Перед хижиной стояла скамейка, и Маргарет плюхнулась на нее, внезапно почувствовав, что силы иссякли и больше ей не сделать ни шагу. Она смотрела на горный склон, сначала пологий, а потом все круче забирающий к вершине, которая пыталась пронзить синее небо черными остриями скал.

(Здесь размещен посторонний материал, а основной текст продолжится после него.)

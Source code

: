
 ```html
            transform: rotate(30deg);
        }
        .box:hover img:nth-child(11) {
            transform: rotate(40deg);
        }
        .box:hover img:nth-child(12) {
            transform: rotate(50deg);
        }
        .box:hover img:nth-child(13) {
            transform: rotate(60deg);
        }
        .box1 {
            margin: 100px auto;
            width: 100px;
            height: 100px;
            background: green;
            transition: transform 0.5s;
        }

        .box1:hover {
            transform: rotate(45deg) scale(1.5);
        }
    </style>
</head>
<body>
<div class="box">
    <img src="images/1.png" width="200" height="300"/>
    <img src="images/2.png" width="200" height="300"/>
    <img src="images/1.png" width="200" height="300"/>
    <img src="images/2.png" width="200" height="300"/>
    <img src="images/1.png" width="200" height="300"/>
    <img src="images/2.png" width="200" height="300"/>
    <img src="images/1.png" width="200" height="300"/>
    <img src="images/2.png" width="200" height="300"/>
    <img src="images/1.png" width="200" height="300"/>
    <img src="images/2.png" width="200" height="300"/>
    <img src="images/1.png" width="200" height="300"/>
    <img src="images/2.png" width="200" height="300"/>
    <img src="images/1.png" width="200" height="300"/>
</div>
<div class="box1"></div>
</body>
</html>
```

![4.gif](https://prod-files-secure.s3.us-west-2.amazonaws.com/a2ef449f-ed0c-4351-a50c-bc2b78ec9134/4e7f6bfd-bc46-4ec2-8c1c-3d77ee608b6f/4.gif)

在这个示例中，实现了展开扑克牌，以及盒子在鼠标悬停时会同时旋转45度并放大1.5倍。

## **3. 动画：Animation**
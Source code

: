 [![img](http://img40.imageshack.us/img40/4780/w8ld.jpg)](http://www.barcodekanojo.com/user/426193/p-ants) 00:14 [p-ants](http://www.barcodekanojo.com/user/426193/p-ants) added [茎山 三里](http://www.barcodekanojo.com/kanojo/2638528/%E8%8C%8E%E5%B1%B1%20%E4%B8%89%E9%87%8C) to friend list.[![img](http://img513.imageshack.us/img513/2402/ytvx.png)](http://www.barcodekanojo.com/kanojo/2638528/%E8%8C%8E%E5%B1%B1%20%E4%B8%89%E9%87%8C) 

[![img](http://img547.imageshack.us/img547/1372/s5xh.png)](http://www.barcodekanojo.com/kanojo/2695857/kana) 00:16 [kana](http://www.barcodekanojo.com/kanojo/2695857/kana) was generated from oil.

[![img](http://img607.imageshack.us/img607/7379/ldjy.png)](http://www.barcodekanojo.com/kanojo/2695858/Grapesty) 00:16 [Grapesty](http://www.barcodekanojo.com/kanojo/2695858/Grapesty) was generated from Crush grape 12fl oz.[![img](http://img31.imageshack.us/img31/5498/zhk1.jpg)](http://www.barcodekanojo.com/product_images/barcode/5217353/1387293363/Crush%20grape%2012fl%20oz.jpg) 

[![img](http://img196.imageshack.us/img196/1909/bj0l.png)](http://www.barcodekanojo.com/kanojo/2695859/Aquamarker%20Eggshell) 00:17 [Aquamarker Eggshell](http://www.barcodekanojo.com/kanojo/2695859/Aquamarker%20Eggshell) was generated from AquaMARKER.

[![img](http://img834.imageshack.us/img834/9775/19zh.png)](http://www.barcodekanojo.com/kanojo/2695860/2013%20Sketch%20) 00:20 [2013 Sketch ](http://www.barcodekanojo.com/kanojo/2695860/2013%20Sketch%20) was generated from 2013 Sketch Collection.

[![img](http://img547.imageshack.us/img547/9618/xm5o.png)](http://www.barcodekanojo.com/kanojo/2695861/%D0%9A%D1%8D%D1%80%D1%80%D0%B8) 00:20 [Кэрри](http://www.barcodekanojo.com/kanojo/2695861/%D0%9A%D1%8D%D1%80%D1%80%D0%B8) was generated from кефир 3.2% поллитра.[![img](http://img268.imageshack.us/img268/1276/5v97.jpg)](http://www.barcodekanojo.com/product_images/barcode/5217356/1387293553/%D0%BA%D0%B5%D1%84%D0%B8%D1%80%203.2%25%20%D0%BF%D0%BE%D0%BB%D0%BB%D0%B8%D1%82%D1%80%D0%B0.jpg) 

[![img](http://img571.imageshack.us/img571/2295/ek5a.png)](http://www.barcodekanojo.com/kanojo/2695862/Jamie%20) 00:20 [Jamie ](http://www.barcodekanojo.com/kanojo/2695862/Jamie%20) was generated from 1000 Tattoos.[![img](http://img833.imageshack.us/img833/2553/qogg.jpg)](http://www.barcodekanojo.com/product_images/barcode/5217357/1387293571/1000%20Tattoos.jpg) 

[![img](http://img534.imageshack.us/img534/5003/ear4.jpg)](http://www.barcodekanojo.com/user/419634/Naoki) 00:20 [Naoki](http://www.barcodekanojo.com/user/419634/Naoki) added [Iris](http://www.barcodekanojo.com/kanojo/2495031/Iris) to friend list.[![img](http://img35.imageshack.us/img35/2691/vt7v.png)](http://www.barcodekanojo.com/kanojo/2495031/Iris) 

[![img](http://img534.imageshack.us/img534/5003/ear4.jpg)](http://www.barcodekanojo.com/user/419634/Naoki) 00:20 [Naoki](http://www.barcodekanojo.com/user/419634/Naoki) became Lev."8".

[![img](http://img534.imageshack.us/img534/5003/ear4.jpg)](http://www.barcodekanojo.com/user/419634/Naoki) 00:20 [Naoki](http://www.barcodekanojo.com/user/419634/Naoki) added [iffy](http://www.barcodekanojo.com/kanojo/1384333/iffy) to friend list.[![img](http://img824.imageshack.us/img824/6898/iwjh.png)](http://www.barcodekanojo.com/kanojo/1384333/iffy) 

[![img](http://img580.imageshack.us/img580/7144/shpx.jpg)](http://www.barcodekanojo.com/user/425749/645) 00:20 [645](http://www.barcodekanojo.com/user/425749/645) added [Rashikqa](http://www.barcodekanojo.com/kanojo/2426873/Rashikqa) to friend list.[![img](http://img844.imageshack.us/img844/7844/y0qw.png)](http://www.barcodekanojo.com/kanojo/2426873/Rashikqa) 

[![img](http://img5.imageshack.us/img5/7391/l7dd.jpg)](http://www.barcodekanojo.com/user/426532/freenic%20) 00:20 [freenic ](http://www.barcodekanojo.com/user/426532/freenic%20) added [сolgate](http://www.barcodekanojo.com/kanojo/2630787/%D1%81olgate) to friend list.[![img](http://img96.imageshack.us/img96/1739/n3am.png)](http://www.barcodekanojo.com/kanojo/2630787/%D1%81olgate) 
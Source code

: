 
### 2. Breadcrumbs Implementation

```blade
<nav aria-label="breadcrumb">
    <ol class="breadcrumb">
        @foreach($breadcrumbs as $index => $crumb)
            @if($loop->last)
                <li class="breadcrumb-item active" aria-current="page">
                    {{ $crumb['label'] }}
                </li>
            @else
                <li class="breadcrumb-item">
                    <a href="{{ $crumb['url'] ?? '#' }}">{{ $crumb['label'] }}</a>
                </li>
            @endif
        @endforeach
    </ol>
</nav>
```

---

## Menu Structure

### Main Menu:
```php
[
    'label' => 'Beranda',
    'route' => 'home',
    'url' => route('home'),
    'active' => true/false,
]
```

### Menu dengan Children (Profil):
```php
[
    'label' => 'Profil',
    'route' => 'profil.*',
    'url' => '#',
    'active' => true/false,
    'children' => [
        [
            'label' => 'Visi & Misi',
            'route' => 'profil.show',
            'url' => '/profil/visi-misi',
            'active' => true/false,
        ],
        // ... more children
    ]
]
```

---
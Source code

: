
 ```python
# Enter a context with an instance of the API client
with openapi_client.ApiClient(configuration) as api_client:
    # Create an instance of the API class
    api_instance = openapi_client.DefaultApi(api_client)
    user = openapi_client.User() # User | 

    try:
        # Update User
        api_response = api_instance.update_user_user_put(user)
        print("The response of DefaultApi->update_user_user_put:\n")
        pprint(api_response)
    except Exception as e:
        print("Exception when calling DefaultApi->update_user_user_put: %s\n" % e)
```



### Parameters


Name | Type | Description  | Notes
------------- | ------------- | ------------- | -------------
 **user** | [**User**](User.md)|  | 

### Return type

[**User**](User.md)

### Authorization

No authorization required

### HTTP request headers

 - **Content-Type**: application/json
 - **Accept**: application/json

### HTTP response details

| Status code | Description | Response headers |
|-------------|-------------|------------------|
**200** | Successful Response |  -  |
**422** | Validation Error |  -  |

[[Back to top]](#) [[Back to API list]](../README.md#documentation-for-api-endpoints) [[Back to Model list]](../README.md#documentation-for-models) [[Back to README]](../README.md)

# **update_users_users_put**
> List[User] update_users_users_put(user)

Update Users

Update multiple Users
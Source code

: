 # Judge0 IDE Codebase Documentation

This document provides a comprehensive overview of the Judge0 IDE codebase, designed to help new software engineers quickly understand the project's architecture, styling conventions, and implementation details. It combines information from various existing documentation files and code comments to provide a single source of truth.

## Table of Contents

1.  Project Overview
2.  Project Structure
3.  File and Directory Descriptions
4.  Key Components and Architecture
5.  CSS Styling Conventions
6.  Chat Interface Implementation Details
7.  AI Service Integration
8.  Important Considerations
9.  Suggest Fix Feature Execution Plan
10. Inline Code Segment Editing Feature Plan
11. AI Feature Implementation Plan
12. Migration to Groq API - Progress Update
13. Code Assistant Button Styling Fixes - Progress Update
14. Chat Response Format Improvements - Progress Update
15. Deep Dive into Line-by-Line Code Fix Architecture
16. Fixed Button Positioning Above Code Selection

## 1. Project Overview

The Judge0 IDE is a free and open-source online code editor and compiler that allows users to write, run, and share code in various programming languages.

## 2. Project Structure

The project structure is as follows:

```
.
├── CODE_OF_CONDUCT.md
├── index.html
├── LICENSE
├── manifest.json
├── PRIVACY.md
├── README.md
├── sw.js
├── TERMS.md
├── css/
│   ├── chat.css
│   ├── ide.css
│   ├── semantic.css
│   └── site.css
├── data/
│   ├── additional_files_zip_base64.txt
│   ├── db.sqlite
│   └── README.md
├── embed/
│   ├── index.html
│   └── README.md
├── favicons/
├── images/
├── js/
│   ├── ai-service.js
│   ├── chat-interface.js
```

«Я не буду об этом думать, – сказала себе Маргарет. – Не буду». И она тупо смотрела на горный склон, стараясь прочертить на нем оптимальную траекторию спуска. «Я не буду думать об этом. – Языком она слизнула запекшуюся кровь с разбитой губы. – Потом, возможно, я подумаю об этом, потом, когда успокоюсь, когда пройдет шок… Самый опасный участок внизу справа, на глубоком снегу у самого обрыва, потому что выскакиваешь туда на большой скорости из-за холмика. Надо описать широкий полукруг, чтобы избежать торчащих камней… и, если вдруг отвлечешься, можно потерять ориентацию, запаниковать…»
– Доброе утро, фрейлейн Фриментл, – раздался мужской голос у нее за спиной.
Маргарет резко обернулась. Сзади стоял лыжный инструктор, худощавый, дочерна загорелый молодой человек, которому она улыбалась и которого попросила петь под аккордеон. Повинуясь импульсу, Маргарет встала и двинулась прочь.
Дистль шагнул следом.
– Что-то случилось?
Низкий, вежливый, участливый голос. Она вспомнила, что прошлым вечером, среди орущей толпы, когда Фредерик обнимал ее за талию, только лыжный инструктор не раскрывал рта. Она вспомнила, как он смотрел на нее, когда она заплакала, сочувственно, застенчиво, пытаясь показать, что она не одинока.
Маргарет повернулась к нему.
– Извините. – Ей даже удалось изобразить улыбку. – Я глубоко задумалась, и, должно быть, вы меня напугали.
– Вы уверены, что все в порядке? – Он стоял без шапки, такой молоденький, еще более застенчивый, чем на вчерашней вечеринке.
– Да, – кивнула Маргарет. – Я просто сидела и любовалась горами.
– Может, вы хотите остаться одна? – Он даже отступил на шаг.
– Нет, – торопливо ответила Маргарет и села на скамейку. – Пожалуй, нет. – Она внезапно осознала, что должна выговориться, рассказать о том, что произошло, понять, что же все это означает. Иосиф на роль исповедника не подходил, а вот лыжный инструктор внушал доверие. Он и внешне чем-то напоминал Иосифа. Темноволосый, умный, степенный. – Пожалуйста, останьтесь.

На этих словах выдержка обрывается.